Exercise data:
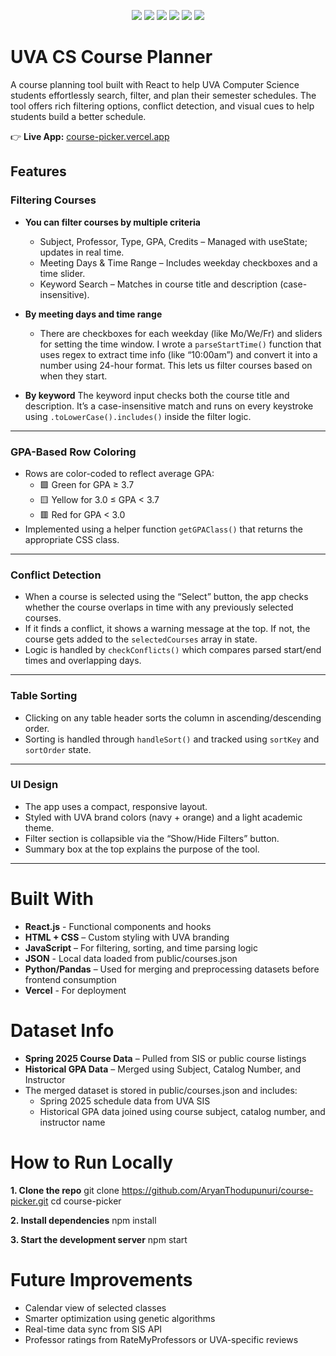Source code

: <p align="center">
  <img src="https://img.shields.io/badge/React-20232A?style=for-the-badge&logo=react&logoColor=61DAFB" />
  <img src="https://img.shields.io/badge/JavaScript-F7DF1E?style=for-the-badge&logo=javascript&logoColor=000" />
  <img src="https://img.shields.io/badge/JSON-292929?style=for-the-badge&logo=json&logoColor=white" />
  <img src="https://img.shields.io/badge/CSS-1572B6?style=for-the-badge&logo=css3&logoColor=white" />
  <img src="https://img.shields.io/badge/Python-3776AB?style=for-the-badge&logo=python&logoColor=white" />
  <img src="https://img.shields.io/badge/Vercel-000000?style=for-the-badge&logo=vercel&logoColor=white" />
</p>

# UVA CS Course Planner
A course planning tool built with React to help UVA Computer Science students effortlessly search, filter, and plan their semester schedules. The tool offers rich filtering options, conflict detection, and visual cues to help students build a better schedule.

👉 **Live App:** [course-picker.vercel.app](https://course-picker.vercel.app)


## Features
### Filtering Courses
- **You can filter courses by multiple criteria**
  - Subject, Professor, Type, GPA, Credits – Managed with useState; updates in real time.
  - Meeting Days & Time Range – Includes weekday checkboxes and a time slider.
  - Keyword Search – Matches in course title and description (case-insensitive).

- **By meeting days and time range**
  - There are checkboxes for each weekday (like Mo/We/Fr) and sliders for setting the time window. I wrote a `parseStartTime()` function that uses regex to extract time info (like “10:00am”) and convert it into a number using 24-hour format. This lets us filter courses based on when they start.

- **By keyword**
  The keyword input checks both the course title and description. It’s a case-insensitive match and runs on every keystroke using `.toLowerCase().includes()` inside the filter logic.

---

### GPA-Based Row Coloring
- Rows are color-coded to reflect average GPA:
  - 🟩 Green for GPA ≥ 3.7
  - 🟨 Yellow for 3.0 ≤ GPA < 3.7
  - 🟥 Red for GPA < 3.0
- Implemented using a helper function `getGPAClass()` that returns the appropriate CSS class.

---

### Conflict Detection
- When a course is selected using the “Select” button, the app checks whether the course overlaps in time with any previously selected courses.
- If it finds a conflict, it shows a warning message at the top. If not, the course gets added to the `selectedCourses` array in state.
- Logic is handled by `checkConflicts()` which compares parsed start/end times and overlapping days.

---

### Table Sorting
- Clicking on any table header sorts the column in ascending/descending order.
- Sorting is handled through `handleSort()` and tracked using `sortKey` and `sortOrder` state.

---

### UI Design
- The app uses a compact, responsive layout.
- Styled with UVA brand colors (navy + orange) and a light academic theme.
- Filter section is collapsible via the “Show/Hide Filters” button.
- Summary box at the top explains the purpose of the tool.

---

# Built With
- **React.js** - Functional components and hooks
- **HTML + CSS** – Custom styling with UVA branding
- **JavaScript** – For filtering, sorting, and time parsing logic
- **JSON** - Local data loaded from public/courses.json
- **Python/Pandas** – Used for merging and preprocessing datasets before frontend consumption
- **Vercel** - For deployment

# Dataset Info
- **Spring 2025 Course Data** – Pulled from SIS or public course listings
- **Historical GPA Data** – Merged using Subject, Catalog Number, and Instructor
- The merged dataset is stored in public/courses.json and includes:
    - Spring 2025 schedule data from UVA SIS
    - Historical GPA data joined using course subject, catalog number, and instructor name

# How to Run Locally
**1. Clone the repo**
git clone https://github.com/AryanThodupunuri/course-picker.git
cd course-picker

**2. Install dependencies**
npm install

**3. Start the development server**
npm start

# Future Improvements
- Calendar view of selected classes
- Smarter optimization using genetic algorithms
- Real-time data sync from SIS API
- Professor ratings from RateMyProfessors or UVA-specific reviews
...
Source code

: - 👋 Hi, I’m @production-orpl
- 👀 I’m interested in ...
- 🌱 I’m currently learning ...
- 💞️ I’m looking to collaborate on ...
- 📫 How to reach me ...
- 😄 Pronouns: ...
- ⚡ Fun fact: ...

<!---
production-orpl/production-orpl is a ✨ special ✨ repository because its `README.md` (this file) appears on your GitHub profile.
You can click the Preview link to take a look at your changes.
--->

Action item:
Copy the lines of the data above exactly as written, beginning with the line containing "A course planning" and ending with the line containing "- If it finds", and leave out all other lines.

Your response:
A course planning tool built with React to help UVA Computer Science students effortlessly search, filter, and plan their semester schedules. The tool offers rich filtering options, conflict detection, and visual cues to help students build a better schedule.

👉 **Live App:** [course-picker.vercel.app](https://course-picker.vercel.app)


## Features
### Filtering Courses
- **You can filter courses by multiple criteria**
  - Subject, Professor, Type, GPA, Credits – Managed with useState; updates in real time.
  - Meeting Days & Time Range – Includes weekday checkboxes and a time slider.
  - Keyword Search – Matches in course title and description (case-insensitive).

- **By meeting days and time range**
  - There are checkboxes for each weekday (like Mo/We/Fr) and sliders for setting the time window. I wrote a `parseStartTime()` function that uses regex to extract time info (like “10:00am”) and convert it into a number using 24-hour format. This lets us filter courses based on when they start.

- **By keyword**
  The keyword input checks both the course title and description. It’s a case-insensitive match and runs on every keystroke using `.toLowerCase().includes()` inside the filter logic.

---

### GPA-Based Row Coloring
- Rows are color-coded to reflect average GPA:
  - 🟩 Green for GPA ≥ 3.7
  - 🟨 Yellow for 3.0 ≤ GPA < 3.7
  - 🟥 Red for GPA < 3.0
- Implemented using a helper function `getGPAClass()` that returns the appropriate CSS class.

---

### Conflict Detection
- When a course is selected using the “Select” button, the app checks whether the course overlaps in time with any previously selected courses.
- If it finds a conflict, it shows a warning message at the top. If not, the course gets added to the `selectedCourses` array in state.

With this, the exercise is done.